Tuesday, November 8, 2011

Tarte Tatin



A few days ago, I was walking by Nordstrom’s, and I noticed a sign that said something to the order of not ‘decking the halls’ until after November 27th, because ‘Nordstrom’s believes in celebrating one holiday at a time’. It hit me then, that far from planning for Christmas, I had not even started thinking about Thanksgiving yet. A very busy work schedule, of late, has demanded all my time and attentions, but I realize that with a house full of guests arriving in time for the T-giving meal, I better put my thinking cap on.

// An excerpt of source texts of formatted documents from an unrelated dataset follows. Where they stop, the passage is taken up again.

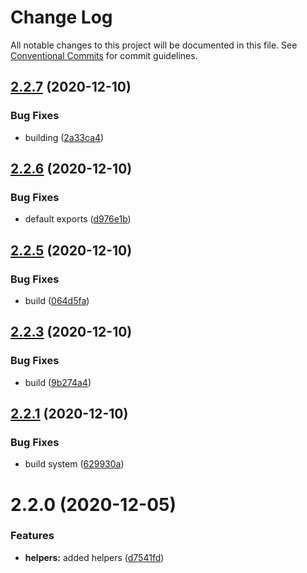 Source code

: # Change Log

All notable changes to this project will be documented in this file.
See [Conventional Commits](https://conventionalcommits.org) for commit guidelines.

## [2.2.7](https://github.com/yarus-app/zenkit/compare/@zenkit/helpers@2.2.6...@zenkit/helpers@2.2.7) (2020-12-10)

### Bug Fixes

-   building ([2a33ca4](https://github.com/yarus-app/zenkit/commit/2a33ca4dab6fa6615122ed33283c7d87117508fa))

## [2.2.6](https://github.com/yarus-app/zenkit/compare/@zenkit/helpers@2.2.5...@zenkit/helpers@2.2.6) (2020-12-10)

### Bug Fixes

-   default exports ([d976e1b](https://github.com/yarus-app/zenkit/commit/d976e1b46a84e5f8d23254c3879f35337ebcc656))

## [2.2.5](https://github.com/yarus-app/zenkit/compare/@zenkit/helpers@2.2.3...@zenkit/helpers@2.2.5) (2020-12-10)

### Bug Fixes

-   build ([064d5fa](https://github.com/yarus-app/zenkit/commit/064d5fad1fc5af1eb334677260ae6681383e60d7))

## [2.2.3](https://github.com/yarus-app/zenkit/compare/@zenkit/helpers@2.2.1...@zenkit/helpers@2.2.3) (2020-12-10)

### Bug Fixes

-   build ([9b274a4](https://github.com/yarus-app/zenkit/commit/9b274a4411cb2479f6ac6d5bbf644a85f59a6915))

## [2.2.1](https://github.com/yarus-app/zenkit/compare/@zenkit/helpers@2.2.0...@zenkit/helpers@2.2.1) (2020-12-10)

### Bug Fixes

-   build system ([629930a](https://github.com/yarus-app/zenkit/commit/629930a08d77a120371526914173c7614b52c4ca))

# 2.2.0 (2020-12-05)

### Features

-   **helpers:** added helpers ([d7541fd](https://github.com/yarus-app/zenkit/commit/d7541fd6aafeea3be4ddfad798ebe7c34e1136f5))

We all have our favorite thing about the Thanksgiving meal. Whether it’s the T(of)urkey or the mashed potatoes; the green bean casserole that gets made only on this occasion in my house; the cranberry sauce, a personal favorite; or the various pies and sweet things reserved for the dessert course, after everyone has had to loosen their belt buckles a few notches. While I enjoy making most of these dishes, each year, I swear that next year, my Thanksgiving menu will look different. Perhaps I will do a Latin or Asian-inspired theme. Maybe I will make scalloped potatoes instead of mashed. But ultimately, whether due to popular demand or due to the fact that I only make most of these foods at Thanksgiving, I end up settling on more or less the same menu each year.

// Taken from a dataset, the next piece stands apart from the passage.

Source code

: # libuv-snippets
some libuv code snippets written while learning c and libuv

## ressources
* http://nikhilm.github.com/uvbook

This year, though, I’m making at least one change to the menu. Instead of apple pie, I’m going to make tarte tatin! Doesn’t that sound like a real blow to tradition? Well, it turns out that tarte tatin, which is something I’ve always had a fancy to make, is remarkably similar to apple pie. But it’s a lot lighter tasting, easier to make, and yummier than most apple pies. A few posts ago, I lamented about my lack of restraint at you-pick apple orchards. So, I decided to pilot this recipe with some left over apples, to make sure that it deserved a spot on the heaving Thanksgiving table. I’m happy to report that not only is this recipe going to be part of the menu this year, it is so good that it is likely to remain parked on the menu for many more years to come.

The only thing I didn’t like about this recipe is that it doesn’t photograph well, especially when faced with the dying evening light and the prying fingers of a hungry husband. So please pardon the poor pictures, but do give this recipe a try – perhaps you will like it enough to make it part of your Thanksgiving menu, as well.

To make Tarte Tatin, you will need:

8 apples (I prefer Gala)

1T salt

1 stick butter

¾ C sugar

1-inch piece of fresh ginger*

1 T ginger powder*

1 sheet puff pastry, thawed

1 egg, beaten with 1 T cold water

All-purpose flour for sprinkling on puff pastry

*The ginger flavorings are optional. While it's not part of a traditional Tarte Tatin, I find the pairing of apple and ginger hard to pass up.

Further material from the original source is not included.